Siglos pasaron y aquella región siguió desierta y las aguas del río Uruguay, muertas. Omí Yeyeôô reapareció un día dentro del lodo pero bajo la forma de yaguareté. Sus pelos eran dorados como el oro y contrastaban con aquel barro oscuro que alguna vez había sido agua, había sido ella. Una mañana apareció una familia de cuatro personas, hambrientas y sedientas, una familia que había peregrinado mucho hasta llegar allí. Madre, padre y dos hijas recorrieron aquello que un día había sido un río, con la esperanza de encontrar agua. Exhaustas, las dos niñas comenzaron a llorar. Omí Yeyeôô se acercó a las niñas sin que ellas se dieran cuenta. Cuando los padres vieron al yaguareté andando cerca de sus hijas tomaron ramas de árboles y piedras y comenzaron a arrojarlas contra ella hasta herirla. Lastimada, Omí Yeyeôô arremetió contra los dos adultos y con sus garras cortó el cuello a cada uno. Las niñas se desesperaron y lloraron más y más. El sonido de sus suplicios resultaba ensordecedor para Omí Yeyeôô, que, descreída de sí misma, maldijo su propia impensada actitud. Tomó los cuerpos de los padres y los llevó hasta el lado opuesto, que había sido la otra margen del río, y los enterró. Las lágrimas de las niñas se mezclaron con el lodo y el barro comenzó a transformarse en agua y el agua volvió a ser río. El yaguareté, sintiendo un remordimiento infinito, se metió en la parte más honda del Uruguay, donde había un remolino de agua, y desapareció. El río Uruguay volvió a la vida, volvieron los peces, las tierras aledañas dejaron de ser desierto. Las niñas dejaron de llorar y por fin comenzaron a vivir.

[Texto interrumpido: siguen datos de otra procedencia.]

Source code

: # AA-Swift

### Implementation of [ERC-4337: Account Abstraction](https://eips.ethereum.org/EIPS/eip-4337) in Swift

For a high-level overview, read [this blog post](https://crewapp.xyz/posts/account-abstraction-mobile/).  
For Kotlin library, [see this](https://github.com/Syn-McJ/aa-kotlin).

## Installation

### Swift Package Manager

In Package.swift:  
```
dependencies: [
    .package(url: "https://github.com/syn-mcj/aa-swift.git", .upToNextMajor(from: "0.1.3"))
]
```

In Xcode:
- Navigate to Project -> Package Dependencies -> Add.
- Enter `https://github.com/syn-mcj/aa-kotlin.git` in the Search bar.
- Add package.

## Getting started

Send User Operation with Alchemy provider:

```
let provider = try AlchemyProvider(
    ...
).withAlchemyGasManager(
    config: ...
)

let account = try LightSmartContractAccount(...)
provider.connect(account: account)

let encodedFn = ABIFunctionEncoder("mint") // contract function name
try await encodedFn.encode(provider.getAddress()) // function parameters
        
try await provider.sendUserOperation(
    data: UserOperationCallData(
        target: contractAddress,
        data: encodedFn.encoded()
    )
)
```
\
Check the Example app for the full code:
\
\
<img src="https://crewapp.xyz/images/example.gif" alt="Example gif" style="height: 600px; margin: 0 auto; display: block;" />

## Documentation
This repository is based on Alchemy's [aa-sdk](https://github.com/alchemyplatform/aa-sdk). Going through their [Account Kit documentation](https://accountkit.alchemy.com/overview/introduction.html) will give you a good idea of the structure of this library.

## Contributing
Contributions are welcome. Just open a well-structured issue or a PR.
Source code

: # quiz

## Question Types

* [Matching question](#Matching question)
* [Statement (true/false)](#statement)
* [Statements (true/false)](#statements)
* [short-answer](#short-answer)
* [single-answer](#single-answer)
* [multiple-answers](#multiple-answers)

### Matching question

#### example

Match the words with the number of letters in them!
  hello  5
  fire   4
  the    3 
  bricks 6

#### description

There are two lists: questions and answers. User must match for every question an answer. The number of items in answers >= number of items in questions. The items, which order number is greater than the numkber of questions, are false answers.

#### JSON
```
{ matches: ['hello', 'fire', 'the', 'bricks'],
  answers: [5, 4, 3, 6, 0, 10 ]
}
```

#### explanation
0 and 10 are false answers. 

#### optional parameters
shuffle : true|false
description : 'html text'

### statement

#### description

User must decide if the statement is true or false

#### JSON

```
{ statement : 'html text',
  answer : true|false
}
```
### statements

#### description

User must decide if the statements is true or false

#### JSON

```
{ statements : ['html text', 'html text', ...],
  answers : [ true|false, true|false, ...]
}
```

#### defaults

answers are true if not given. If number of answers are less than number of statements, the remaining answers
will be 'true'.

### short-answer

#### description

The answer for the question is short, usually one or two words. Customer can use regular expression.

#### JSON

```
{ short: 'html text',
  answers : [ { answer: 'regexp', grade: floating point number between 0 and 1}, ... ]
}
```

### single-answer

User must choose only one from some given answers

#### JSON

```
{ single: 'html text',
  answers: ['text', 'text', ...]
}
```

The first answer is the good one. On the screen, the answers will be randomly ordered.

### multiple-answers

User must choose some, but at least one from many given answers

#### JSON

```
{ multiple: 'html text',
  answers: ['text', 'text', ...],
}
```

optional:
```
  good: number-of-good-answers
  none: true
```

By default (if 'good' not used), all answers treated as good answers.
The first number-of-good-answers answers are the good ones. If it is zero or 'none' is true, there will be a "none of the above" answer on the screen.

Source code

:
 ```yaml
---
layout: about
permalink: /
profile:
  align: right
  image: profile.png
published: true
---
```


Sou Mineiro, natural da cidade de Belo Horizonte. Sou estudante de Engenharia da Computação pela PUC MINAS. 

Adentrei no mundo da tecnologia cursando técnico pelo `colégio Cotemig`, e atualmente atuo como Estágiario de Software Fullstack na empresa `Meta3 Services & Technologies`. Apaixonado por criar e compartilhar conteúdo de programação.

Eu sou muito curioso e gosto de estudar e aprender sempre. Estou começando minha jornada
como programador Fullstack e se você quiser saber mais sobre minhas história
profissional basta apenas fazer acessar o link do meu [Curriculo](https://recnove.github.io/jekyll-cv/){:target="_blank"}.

Hoy hay siete plantas hidroeléctricas en el río Uruguay y decenas de proyectos de construcción de otras más, entre ellas la Garabi-Panambi, que hundiría debajo de las aguas parte de la primera Unidad de Conservación creada en el sur de Brasil, el Parque Estadual do Turvo, y también haría desaparecer la catarata longitudinal más grande del mundo, los Saltos del Moconá. Son proyectos que harían desaparecer la fauna, la flora y la tierra, el territorio de muchas comunidades que viven allí.

Después de la tragedia climática que está viviendo Rio Grande do Sul, con el estado entero devastado y colapsado por las lluvias fuera de estación, por las fuertes lluvias debidas al calentamiento global que deja atónito a todo el mundo, resulta evidente que no es un caso aislado: puede ocurrir en cualquier país, en cualquier territorio, y en cualquier momento. Debemos entender que también somos culpables. La culpa es de todos nosotros que todavía reclamamos poco a los políticos, a los legisladores y a las grandes empresas. Debemos tener una consciencia nueva, una consciencia planetaria y ya no individual, y pensar en el futuro que dejaremos a las próximas generaciones. Debemos preguntarnos todos los días: ¿será que la generación que vendrá después de la mía querrá el mundo tal como se lo estoy dejando?